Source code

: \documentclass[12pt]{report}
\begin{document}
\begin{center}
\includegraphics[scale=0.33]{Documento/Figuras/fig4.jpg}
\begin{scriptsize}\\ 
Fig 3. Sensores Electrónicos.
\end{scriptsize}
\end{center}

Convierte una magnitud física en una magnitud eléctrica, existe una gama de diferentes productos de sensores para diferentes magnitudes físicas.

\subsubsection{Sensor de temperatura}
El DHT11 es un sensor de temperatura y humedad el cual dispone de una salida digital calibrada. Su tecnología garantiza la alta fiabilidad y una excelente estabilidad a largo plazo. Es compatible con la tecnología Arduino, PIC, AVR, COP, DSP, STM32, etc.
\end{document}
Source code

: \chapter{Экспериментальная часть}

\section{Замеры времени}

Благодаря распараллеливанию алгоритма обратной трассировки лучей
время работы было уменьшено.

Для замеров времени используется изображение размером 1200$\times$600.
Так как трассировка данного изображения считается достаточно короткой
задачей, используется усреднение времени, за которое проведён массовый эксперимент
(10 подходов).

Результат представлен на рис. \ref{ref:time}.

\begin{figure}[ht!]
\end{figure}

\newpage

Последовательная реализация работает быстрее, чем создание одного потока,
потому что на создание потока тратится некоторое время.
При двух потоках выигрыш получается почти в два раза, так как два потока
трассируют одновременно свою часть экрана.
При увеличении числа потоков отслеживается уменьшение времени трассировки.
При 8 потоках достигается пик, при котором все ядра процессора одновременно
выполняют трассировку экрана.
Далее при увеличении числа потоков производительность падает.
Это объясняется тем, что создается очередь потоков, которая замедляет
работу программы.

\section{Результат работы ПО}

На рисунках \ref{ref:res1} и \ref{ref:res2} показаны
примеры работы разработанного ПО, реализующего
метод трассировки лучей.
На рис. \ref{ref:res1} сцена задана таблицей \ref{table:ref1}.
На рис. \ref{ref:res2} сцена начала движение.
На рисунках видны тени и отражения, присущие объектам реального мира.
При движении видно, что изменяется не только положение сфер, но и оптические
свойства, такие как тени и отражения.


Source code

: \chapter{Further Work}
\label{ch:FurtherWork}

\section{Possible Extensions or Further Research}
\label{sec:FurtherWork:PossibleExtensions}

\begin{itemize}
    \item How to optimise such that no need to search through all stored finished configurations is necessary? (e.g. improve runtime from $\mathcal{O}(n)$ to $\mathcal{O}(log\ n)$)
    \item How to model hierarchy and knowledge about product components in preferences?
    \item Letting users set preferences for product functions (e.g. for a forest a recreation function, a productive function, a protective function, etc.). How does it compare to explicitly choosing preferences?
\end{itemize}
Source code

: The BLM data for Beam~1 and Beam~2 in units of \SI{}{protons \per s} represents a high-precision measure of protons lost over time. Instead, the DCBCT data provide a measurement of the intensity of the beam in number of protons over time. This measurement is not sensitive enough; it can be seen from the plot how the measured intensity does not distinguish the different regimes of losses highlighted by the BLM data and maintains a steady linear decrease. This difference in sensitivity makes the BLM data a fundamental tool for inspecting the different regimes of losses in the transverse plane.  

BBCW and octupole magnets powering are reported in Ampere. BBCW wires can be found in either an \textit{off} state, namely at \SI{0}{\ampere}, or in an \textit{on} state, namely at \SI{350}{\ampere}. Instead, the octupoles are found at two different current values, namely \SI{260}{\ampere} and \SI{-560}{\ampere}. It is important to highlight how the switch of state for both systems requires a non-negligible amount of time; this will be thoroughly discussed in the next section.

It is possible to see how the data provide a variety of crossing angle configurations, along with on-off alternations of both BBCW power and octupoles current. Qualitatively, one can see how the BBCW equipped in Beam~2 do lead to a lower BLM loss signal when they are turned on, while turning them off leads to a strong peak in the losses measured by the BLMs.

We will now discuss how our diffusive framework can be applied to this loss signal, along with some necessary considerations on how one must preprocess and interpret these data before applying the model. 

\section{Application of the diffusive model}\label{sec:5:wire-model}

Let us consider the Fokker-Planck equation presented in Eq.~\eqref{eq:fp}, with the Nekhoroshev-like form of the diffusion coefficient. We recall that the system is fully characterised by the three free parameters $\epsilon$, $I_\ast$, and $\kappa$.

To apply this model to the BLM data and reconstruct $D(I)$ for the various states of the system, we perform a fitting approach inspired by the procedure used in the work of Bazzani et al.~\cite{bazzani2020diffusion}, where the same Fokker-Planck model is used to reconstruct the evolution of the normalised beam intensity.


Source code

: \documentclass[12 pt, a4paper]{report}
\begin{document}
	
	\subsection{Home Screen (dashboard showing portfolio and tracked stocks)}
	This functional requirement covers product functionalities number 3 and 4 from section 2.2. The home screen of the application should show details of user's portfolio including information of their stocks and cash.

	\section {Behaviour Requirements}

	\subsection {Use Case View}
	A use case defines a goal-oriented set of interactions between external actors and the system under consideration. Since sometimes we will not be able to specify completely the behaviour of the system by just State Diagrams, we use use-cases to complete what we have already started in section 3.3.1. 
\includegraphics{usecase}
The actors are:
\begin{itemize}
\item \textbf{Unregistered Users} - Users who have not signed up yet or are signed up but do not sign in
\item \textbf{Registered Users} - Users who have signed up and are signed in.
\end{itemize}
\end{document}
= = = = =
▸ What the task asks
Copy, exactly and only, the lines above that begin with the one containing "El DHT11 es" and finish with the one containing "сцена начала движение.".

▸ Answer to this exercise
El DHT11 es un sensor de temperatura y humedad el cual dispone de una salida digital calibrada. Su tecnología garantiza la alta fiabilidad y una excelente estabilidad a largo plazo. Es compatible con la tecnología Arduino, PIC, AVR, COP, DSP, STM32, etc.
\end{document}
Source code

: \chapter{Экспериментальная часть}

\section{Замеры времени}

Благодаря распараллеливанию алгоритма обратной трассировки лучей
время работы было уменьшено.

Для замеров времени используется изображение размером 1200$\times$600.
Так как трассировка данного изображения считается достаточно короткой
задачей, используется усреднение времени, за которое проведён массовый эксперимент
(10 подходов).

Результат представлен на рис. \ref{ref:time}.

\begin{figure}[ht!]
\end{figure}

\newpage

Последовательная реализация работает быстрее, чем создание одного потока,
потому что на создание потока тратится некоторое время.
При двух потоках выигрыш получается почти в два раза, так как два потока
трассируют одновременно свою часть экрана.
При увеличении числа потоков отслеживается уменьшение времени трассировки.
При 8 потоках достигается пик, при котором все ядра процессора одновременно
выполняют трассировку экрана.
Далее при увеличении числа потоков производительность падает.
Это объясняется тем, что создается очередь потоков, которая замедляет
работу программы.

\section{Результат работы ПО}

На рисунках \ref{ref:res1} и \ref{ref:res2} показаны
примеры работы разработанного ПО, реализующего
метод трассировки лучей.
На рис. \ref{ref:res1} сцена задана таблицей \ref{table:ref1}.
На рис. \ref{ref:res2} сцена начала движение.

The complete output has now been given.